I believe that in case of index only scan, we should adjust the
spc_random_page_cost in context of baserel->allvisfrac so that it accounts
for random pages for only the fraction that needs to be read for the
relation and excludes that the index page fetches.
With the attached POC for this approach (based on the current master
branch), index only scan which was previously bailing out at much earlier,
approximately around when 50% of the index/table was being scanned. With
the attached patch, this percentage goes upto 70%. The execution time for
index only still remains well below that of the sequential scan, however,
this is a significant improvement IMHO.
Following is the simple SQL that I was using to see how this patch impacts
that indexonlyscan costing and execution time for the scan.
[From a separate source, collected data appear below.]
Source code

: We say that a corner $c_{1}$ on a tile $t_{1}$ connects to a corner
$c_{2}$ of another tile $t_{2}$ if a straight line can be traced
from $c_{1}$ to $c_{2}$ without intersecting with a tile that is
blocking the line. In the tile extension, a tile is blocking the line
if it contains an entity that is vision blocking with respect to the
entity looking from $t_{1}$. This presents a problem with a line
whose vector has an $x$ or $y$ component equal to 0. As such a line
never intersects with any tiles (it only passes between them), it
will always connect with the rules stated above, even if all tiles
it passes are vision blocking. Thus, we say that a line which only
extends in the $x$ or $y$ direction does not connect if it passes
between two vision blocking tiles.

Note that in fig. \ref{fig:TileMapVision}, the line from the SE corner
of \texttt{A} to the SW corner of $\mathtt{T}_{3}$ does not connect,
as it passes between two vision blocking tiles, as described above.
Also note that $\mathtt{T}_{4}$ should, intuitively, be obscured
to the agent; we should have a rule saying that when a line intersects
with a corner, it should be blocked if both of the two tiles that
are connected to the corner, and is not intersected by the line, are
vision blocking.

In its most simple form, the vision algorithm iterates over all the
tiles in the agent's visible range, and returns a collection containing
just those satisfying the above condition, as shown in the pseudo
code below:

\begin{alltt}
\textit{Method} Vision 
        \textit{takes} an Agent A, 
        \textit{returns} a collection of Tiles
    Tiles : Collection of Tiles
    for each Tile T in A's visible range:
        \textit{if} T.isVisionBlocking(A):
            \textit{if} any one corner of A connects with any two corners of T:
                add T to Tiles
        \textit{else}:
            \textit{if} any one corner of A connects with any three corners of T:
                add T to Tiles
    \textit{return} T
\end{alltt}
You may tweak
the table size or the number of rows being scanned for your environment..
SQL:
-----
CREATE TABLE index_test AS (SELECT GENERATE_SERIES(1, 1000000)::int id,
'hello world' AS name);
CREATE INDEX on index_test(id);
VACUUM ANALYZE index_test;
EXPLAIN ANALYZE SELECT COUNT(*) FROM index_test WHERE id < 7000000;
--
Highgo Software (Canada/China/Pakistan)
URL : www.highgo.ca
ADDR: 10318 WHALLEY BLVD, Surrey, BC
CELL:+923335449950 EMAIL: mailto:hamid.akhtar@highgo.ca
SKYPE: engineeredvirus
Attachments:
poc_indexonly_costing.patchapplication/octet-stream; name=poc_indexonly_costing.patchDownload
diff --git a/src/backend/utils/adt/selfuncs.c b/src/backend/utils/adt/selfuncs.c
index 00c7afc66f..6550cfcc94 100644
--- a/src/backend/utils/adt/selfuncs.c
+++ b/src/backend/utils/adt/selfuncs.c
@@ -6003,6 +6003,8 @@ genericcostestimate(PlannerInfo *root,
GenericCosts *costs)
{
IndexOptInfo *index = path->indexinfo;
+ RelOptInfo *baserel = index->rel;
+ bool indexonly = (path->path.pathtype == T_IndexOnlyScan);
List *indexQuals = get_quals_from_indexclauses(path->indexclauses);
List *indexOrderBys = path->indexorderbys;
Cost indexStartupCost;
@@ -6011,7 +6013,9 @@ genericcostestimate(PlannerInfo *root,
double indexCorrelation;
double numIndexPages;
double numIndexTuples;
+ double spc_seq_page_cost;
double spc_random_page_cost;
+ double index_random_page_cost;
double num_sa_scans;
double num_outer_scans;
double num_scans;
@@ -6102,7 +6106,23 @@ genericcostestimate(PlannerInfo *root,
/* fetch estimated page cost for tablespace containing index */
get_tablespace_page_costs(index->reltablespace,
&spc_random_page_cost,
- NULL);
+ &spc_seq_page_cost);
+
+ /* If it is an index only scan, random page cost should be incurred for
+ * the percentage of pages that need to be fetched from disk for the
+ * relation. Considering that, random page cost should be adjusted such
+ * that when no tuples are to be fetched from the table, we end up with a
+ * sequential page cost, otherwise, we hover betwen that and random
+ * page cost for the tablespace.
+ *
+ * Otherwise, we default to the random page cost for table space.
+ */
+ if (indexonly)
+ index_random_page_cost = Min(spc_seq_page_cost +
+ spc_random_page_cost * (1.0 - baserel->allvisfrac),
+ spc_random_page_cost);
+ else
+ index_random_page_cost = spc_random_page_cost;
/*
* Now compute the disk access costs.
@@ -6142,16 +6162,16 @@ genericcostestimate(PlannerInfo *root,
* share for each outer scan. (Don't pro-rate for ScalarArrayOpExpr,
* since that's internal to the indexscan.)
*/
- indexTotalCost = (pages_fetched * spc_random_page_cost)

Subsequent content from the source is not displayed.